3.) Get the freshest pickling cukes that you can find.  The best cukes for pickling are small, firm and ugly DSC_0942(covered with warts and bumps).  Connect with a farmer’s market or local farm as they can supply you for a great price.

I give the instructions for 1 quart jars, but multiply as needed.  I made 20 lbs worth!


Real Pickles:

– 1 lb pickling cucumbers

– a tannin source of your choice (see above, I use grape leaves)

– a large handful of fresh dill

– 2 garlic cloves, sliced or 3 garlic greens or scapes, chopped

– 1/4 t peppercorns

– 2 bay leaves

– *optional- pickling spice, coriander seeds, mustard seeds, allspice (to taste)

Put 1/2 of the tannin source and spice ingredients (1/2 of everything but the cucumbers) into the bottom of your sterilized mason jar.  Start placing the cukes into the jar.  Be strategic with your layering.  The tighter packed they are, the less likely they are to spoil.  Pickle tetris time!  When there is an inch or 2 of headspace at the top of the jar add the rest of the spices/tannins.  At this point, make your brine.



– 2 T sea salt

– 4 C water

Stir to dissolve salt into water.

Pour brine over pickles, leaving 1 inch of headspace.  At this point you need to add a weight to the top of the pickles to keep them submerged.  The CO2 produced in the fermenting process will encourage them to float which will cause spoilage.  If you are fancy you will have a culinary weight designed for fermenting.  If you are like me you will use a rock from the garden that you boiled.  Anything will work, just something that you can sterilize (boil) that will fit inside the mouth of your jar and keep the pickles submerged.  A lot of people use a ziplock bag filled with water (no need to boil), a small jar filled with water, or a shot glass as a weight.

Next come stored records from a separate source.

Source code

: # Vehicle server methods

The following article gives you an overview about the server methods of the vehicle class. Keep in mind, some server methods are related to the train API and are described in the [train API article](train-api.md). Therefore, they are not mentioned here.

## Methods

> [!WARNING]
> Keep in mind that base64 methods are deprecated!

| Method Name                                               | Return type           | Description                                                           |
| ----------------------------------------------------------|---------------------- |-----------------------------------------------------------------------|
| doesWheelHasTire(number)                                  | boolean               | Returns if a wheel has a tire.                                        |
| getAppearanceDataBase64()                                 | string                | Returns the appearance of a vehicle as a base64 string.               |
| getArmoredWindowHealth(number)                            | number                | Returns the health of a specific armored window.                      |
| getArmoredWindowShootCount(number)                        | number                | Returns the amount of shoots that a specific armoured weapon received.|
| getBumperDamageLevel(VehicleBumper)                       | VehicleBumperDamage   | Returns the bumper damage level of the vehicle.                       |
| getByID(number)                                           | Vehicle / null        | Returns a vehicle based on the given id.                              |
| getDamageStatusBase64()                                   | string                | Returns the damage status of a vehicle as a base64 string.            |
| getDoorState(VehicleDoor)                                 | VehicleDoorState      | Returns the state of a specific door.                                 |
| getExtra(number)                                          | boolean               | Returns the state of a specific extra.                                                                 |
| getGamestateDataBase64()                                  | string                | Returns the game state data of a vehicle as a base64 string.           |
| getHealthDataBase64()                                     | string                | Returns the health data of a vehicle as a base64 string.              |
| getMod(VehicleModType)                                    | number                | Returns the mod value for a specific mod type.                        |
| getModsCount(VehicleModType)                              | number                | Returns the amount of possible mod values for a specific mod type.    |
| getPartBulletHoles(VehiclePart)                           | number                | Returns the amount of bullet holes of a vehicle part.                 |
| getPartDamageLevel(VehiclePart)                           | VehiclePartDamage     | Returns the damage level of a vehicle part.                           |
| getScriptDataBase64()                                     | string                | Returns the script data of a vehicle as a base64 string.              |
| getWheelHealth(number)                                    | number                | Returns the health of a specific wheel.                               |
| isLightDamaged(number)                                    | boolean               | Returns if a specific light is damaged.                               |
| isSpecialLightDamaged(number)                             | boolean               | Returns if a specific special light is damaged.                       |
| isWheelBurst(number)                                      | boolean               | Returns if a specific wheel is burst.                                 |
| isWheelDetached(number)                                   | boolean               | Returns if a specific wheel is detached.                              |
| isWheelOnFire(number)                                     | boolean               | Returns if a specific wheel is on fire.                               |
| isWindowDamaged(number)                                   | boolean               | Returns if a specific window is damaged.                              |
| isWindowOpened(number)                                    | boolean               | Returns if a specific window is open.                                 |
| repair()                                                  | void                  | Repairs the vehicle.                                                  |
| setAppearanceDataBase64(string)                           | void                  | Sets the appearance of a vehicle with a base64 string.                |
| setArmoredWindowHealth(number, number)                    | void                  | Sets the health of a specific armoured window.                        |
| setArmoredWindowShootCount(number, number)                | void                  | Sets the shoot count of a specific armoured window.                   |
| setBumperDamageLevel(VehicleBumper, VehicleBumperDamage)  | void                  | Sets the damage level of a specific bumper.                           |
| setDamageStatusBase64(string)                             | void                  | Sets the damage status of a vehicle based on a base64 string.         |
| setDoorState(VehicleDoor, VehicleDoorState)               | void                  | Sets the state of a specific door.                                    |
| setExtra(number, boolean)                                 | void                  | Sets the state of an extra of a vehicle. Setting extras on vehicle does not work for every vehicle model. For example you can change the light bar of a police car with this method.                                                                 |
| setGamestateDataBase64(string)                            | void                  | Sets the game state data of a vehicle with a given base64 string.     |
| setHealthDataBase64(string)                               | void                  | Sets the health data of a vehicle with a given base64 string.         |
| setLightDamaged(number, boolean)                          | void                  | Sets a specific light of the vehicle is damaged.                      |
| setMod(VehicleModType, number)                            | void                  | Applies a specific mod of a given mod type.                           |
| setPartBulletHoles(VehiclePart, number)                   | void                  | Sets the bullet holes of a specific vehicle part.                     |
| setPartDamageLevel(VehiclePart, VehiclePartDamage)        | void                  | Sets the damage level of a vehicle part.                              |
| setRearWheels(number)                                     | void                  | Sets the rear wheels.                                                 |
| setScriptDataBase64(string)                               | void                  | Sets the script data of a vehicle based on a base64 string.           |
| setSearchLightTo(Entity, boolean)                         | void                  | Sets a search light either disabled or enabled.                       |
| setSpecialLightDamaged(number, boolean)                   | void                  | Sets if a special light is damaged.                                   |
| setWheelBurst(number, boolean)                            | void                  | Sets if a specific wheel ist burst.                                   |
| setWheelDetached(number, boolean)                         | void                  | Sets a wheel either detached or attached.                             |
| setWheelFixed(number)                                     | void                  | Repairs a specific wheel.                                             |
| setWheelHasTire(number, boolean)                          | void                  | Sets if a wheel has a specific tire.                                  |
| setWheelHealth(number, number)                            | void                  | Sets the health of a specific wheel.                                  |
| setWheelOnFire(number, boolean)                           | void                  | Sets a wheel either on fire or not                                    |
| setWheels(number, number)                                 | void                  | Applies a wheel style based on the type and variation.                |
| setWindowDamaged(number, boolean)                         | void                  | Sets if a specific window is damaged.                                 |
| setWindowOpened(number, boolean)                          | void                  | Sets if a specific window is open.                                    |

After you add your weight, close your jars.  Fido jars (the one on the bottom right) are usually recommended as they allow gasses to escape.  If you are using mason jars, like I did, make sure after you put the lid on you unscrew it half a turn to allow gasses to escape.   I use a dark cupboard.  Place an old tea towel or an old baking sheet underneath the pickles as they will likely leak brine as they ferment.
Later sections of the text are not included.